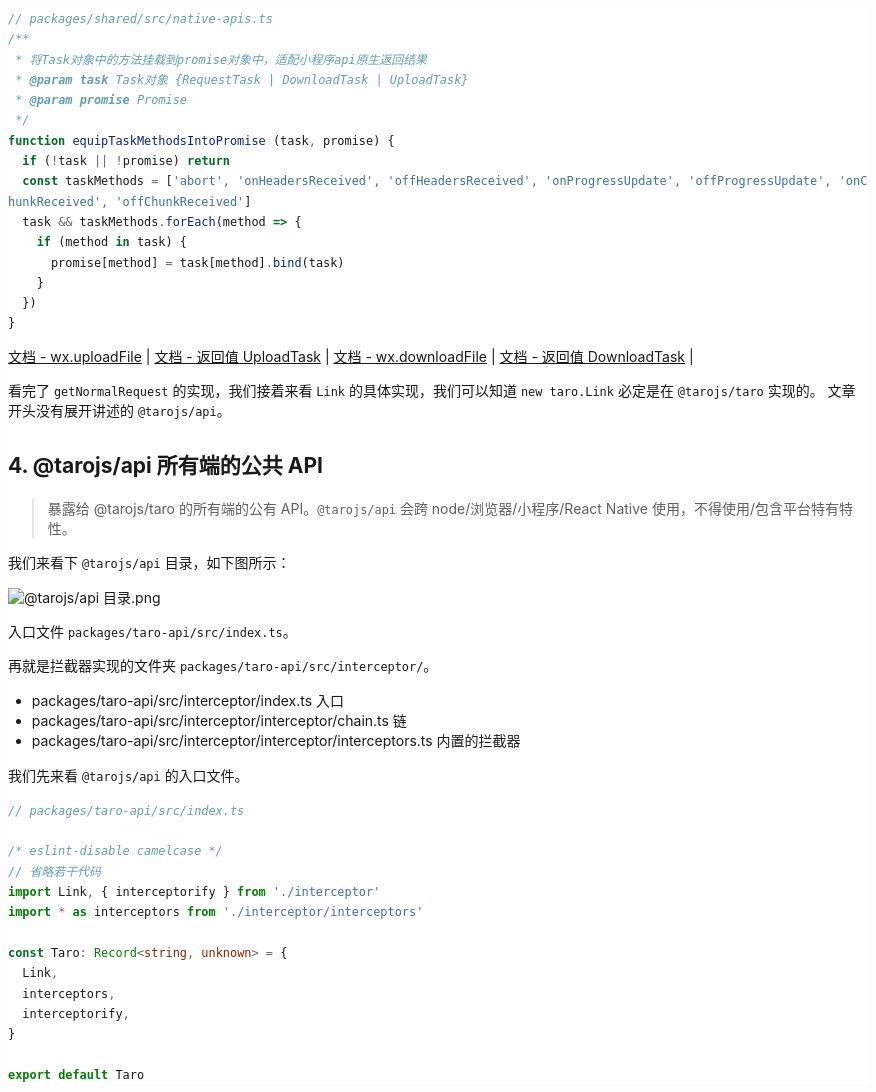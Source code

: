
 ```ts
// packages/shared/src/native-apis.ts
/**
 * 将Task对象中的方法挂载到promise对象中，适配小程序api原生返回结果
 * @param task Task对象 {RequestTask | DownloadTask | UploadTask}
 * @param promise Promise
 */
function equipTaskMethodsIntoPromise (task, promise) {
  if (!task || !promise) return
  const taskMethods = ['abort', 'onHeadersReceived', 'offHeadersReceived', 'onProgressUpdate', 'offProgressUpdate', 'onChunkReceived', 'offChunkReceived']
  task && taskMethods.forEach(method => {
    if (method in task) {
      promise[method] = task[method].bind(task)
    }
  })
}
```

[文档 - wx.uploadFile](https://developers.weixin.qq.com/miniprogram/dev/api/network/upload/wx.uploadFile.html) |
[文档 - 返回值 UploadTask](https://developers.weixin.qq.com/miniprogram/dev/api/network/upload/UploadTask.html) |
[文档 - wx.downloadFile](https://developers.weixin.qq.com/miniprogram/dev/api/network/download/wx.downloadFile.html) |
[文档 - 返回值 DownloadTask](https://developers.weixin.qq.com/miniprogram/dev/api/network/download/DownloadTask.html) |

看完了 `getNormalRequest` 的实现，我们接着来看 `Link` 的具体实现，我们可以知道 `new taro.Link` 必定是在 `@tarojs/taro` 实现的。 文章开头没有展开讲述的 `@tarojs/api`。

## 4. @tarojs/api 所有端的公共 API

> 暴露给 @tarojs/taro 的所有端的公有 API。`@tarojs/api` 会跨 node/浏览器/小程序/React Native 使用，不得使用/包含平台特有特性。

我们来看下 `@tarojs/api` 目录，如下图所示：

![@tarojs/api 目录.png](https://p6-xtjj-sign.byteimg.com/tos-cn-i-73owjymdk6/345bf88840b9494d9cd6de5edf53f3de~tplv-73owjymdk6-jj-mark-v1:0:0:0:0:5o6Y6YeR5oqA5pyv56S-5Yy6IEAg6Iul5bed:q75.awebp?rk3s=f64ab15b&x-expires=1727283243&x-signature=h5QSRvAaFKJro39NJTK2RDqeEWM%3D)

入口文件 `packages/taro-api/src/index.ts`。

再就是拦截器实现的文件夹 `packages/taro-api/src/interceptor/`。

*   packages/taro-api/src/interceptor/index.ts 入口
*   packages/taro-api/src/interceptor/interceptor/chain.ts 链
*   packages/taro-api/src/interceptor/interceptor/interceptors.ts 内置的拦截器

我们先来看 `@tarojs/api` 的入口文件。

```ts
// packages/taro-api/src/index.ts

/* eslint-disable camelcase */
// 省略若干代码
import Link, { interceptorify } from './interceptor'
import * as interceptors from './interceptor/interceptors'

const Taro: Record<string, unknown> = {
  Link,
  interceptors,
  interceptorify,
}

export default Taro
```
☆ ☆ ☆ ☆ ☆
[WHAT THE EXERCISE ASKS] Find and copy each line of the listing above that holds the word "interceptors".

[EXERCISE SOLUTION]
*   packages/taro-api/src/interceptor/interceptor/interceptors.ts 内置的拦截器
import * as interceptors from './interceptor/interceptors'
  interceptors,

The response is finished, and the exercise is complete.